[Materials provided]

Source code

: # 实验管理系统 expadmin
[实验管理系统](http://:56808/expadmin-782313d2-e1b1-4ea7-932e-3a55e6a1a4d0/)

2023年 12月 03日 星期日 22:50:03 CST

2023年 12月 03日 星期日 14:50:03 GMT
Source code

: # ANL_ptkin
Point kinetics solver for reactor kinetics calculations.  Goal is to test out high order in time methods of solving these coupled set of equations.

[/Materials provided]

Using the listing above, reproduce each line without omission.

Source code

: # 实验管理系统 expadmin
[实验管理系统](http://:56808/expadmin-782313d2-e1b1-4ea7-932e-3a55e6a1a4d0/)

2023年 12月 03日 星期日 22:50:03 CST

2023年 12月 03日 星期日 14:50:03 GMT
Source code

: # ANL_ptkin
Point kinetics solver for reactor kinetics calculations.  Goal is to test out high order in time methods of solving these coupled set of equations.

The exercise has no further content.